A tipoff from a talented chef (and cherished in-law) led me to this remarkably good-value Pinot Grigio from Peller Family Vineyards. A bit off-dry and quite round in the mouth, the wine blends notes of apple, pear, melon and citrus into a crisp, bright and refreshing crowd pleaser.
A silver medalist in a festival for low-priced wines (who knew there was a “plonk Olympics”?), this tasty sipper pairs well with everything from chicken to creamy seafood pastas. A steal at $10.35.
Chile produces a lot of impressive wines, and a reliable performer is the Santa Carolina Reserva Cabernet Sauvignon. Yummy red fruits and cedar aromatics begin the seduction, followed by a sweet kiss on the palate, as flavours of plum, cherry, cassis and licorice roll onwards and conclude with hints of chocolate and a long, flavour-rich finish. Medium bodied, smooth and well balanced, this $16 charmer is a pleasure to drink now, and even has a bit of cellaring potential.
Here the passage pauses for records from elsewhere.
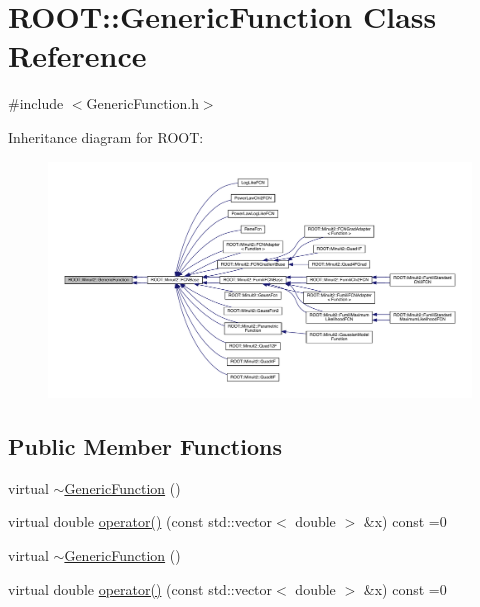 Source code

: \hypertarget{classROOT_1_1Minuit2_1_1GenericFunction}{}\section{R\+O\+OT\+:\+:Generic\+Function Class Reference}
\label{classROOT_1_1Minuit2_1_1GenericFunction}


{\ttfamily \#include $<$Generic\+Function.\+h$>$}



Inheritance diagram for R\+O\+OT\+:\nopagebreak
\begin{figure}[H]
\begin{center}
\leavevmode
\includegraphics[width=350pt]{de/d50/classROOT_1_1Minuit2_1_1GenericFunction__inherit__graph}
\end{center}
\end{figure}
\subsection*{Public Member Functions}
\begin{DoxyCompactItemize}
\item 
virtual \mbox{\hyperlink{classROOT_1_1Minuit2_1_1GenericFunction_ac1d198b822e43d3936286cc580c3e035}{$\sim$\+Generic\+Function}} ()
\item 
virtual double \mbox{\hyperlink{classROOT_1_1Minuit2_1_1GenericFunction_a0d6039ad9aa18e475534d1fd80342e9d}{operator()}} (const std\+::vector$<$ double $>$ \&x) const =0
\item 
virtual \mbox{\hyperlink{classROOT_1_1Minuit2_1_1GenericFunction_ac1d198b822e43d3936286cc580c3e035}{$\sim$\+Generic\+Function}} ()
\item 
virtual double \mbox{\hyperlink{classROOT_1_1Minuit2_1_1GenericFunction_a0d6039ad9aa18e475534d1fd80342e9d}{operator()}} (const std\+::vector$<$ double $>$ \&x) const =0
\end{DoxyCompactItemize}


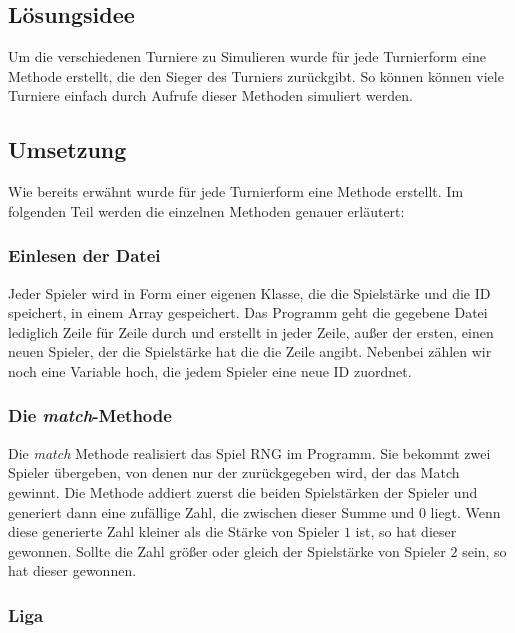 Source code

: \documentclass[a4paper, 12pt]{scrartcl}
\begin{document}
\subsection{Lösungsidee}

Um die verschiedenen Turniere zu Simulieren wurde  für jede Turnierform eine Methode erstellt, die den Sieger des Turniers zurückgibt. So können können viele Turniere einfach durch Aufrufe dieser Methoden simuliert werden.

\subsection{Umsetzung}

Wie bereits erwähnt wurde für jede Turnierform eine Methode erstellt. Im folgenden Teil werden die einzelnen Methoden genauer erläutert:

\subsubsection{Einlesen der Datei}

Jeder Spieler wird in Form einer eigenen Klasse, die die Spielstärke und die ID speichert, in einem Array gespeichert. Das Programm geht die gegebene Datei lediglich Zeile für Zeile durch und erstellt in jeder Zeile, außer der ersten, einen neuen Spieler, der die Spielstärke hat die die Zeile angibt. Nebenbei zählen wir noch eine Variable hoch, die jedem Spieler eine neue ID zuordnet.

\subsubsection{Die \emph{match}-Methode}

Die \emph{match} Methode realisiert das Spiel RNG im Programm. Sie bekommt zwei Spieler übergeben, von denen nur der
zurückgegeben wird, der das Match gewinnt. Die Methode addiert zuerst die
beiden Spielstärken der Spieler und generiert dann eine zufällige Zahl, die
zwischen dieser Summe und $0$ liegt. Wenn diese generierte Zahl kleiner als die
Stärke von Spieler $1$ ist, so hat dieser gewonnen. Sollte die Zahl größer oder
gleich der Spielstärke von Spieler $2$ sein, so hat dieser gewonnen.

\subsubsection{Liga}
\end{document}
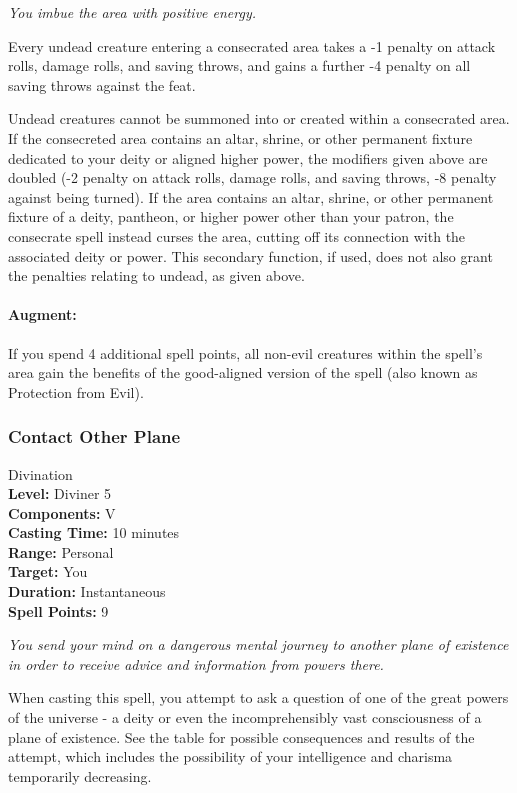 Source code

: \emph{You imbue the area with positive energy.}

Every undead creature entering a consecrated area takes a -1 penalty on attack rolls, damage rolls, and saving throws,
and gains a further -4 penalty on all saving throws against the  feat.

Undead creatures cannot be summoned into or created within a consecrated area.
If the consecreted area contains an altar, shrine, or other permanent fixture dedicated to your deity or aligned higher power, 
the modifiers given above are doubled (-2 penalty on attack rolls, damage rolls, and saving throws, -8 penalty against being turned). 
If the area contains an altar, shrine, or other permanent fixture of a deity, pantheon, or higher power other than your
patron, the consecrate spell instead curses the area, cutting off its connection with the associated deity or power. 
This secondary function, if used, does not also grant the penalties relating to undead, as given above.

\paragraph{Augment:} If you spend 4 additional spell points, all non-evil creatures within the spell's area gain the benefits of the good-aligned version of the
 spell (also known as Protection from Evil).
\subsubsection{Contact Other Plane}
\label{Spell:ContactOtherPlane}
Divination
\\ \textbf{Level:} Diviner 5
\\ \textbf{Components:} V
\\ \textbf{Casting Time:} 10 minutes
\\ \textbf{Range:} Personal
\\ \textbf{Target:} You
\\ \textbf{Duration:} Instantaneous
\\ \textbf{Spell Points:} 9

\emph{You send your mind on a dangerous mental journey to another plane of existence in order to receive advice and information from powers there.}

When casting this spell, you attempt to ask a question of one of the great powers of the universe - a deity or even the incomprehensibly vast consciousness of a plane of existence.
See the  table for possible consequences and results of the attempt, which includes the possibility of your intelligence and charisma temporarily decreasing.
California hogs the limelight when it comes to American wine, but Washington State makes a lot of wines every bit as good. Which brings us to Chateau Ste. Michelle, the state’s oldest winery. Its 2018 Cabernet Sauvignon is ripe and round and silky smooth, with a core of luscious dark fruits such as blackberry, cassis, cherry and plum.
Hints of oak and spice carry forward into a long, luxuriant finish. If you are looking for a tasty splurge this would be $28.75 very well spent. (All prices include tax.)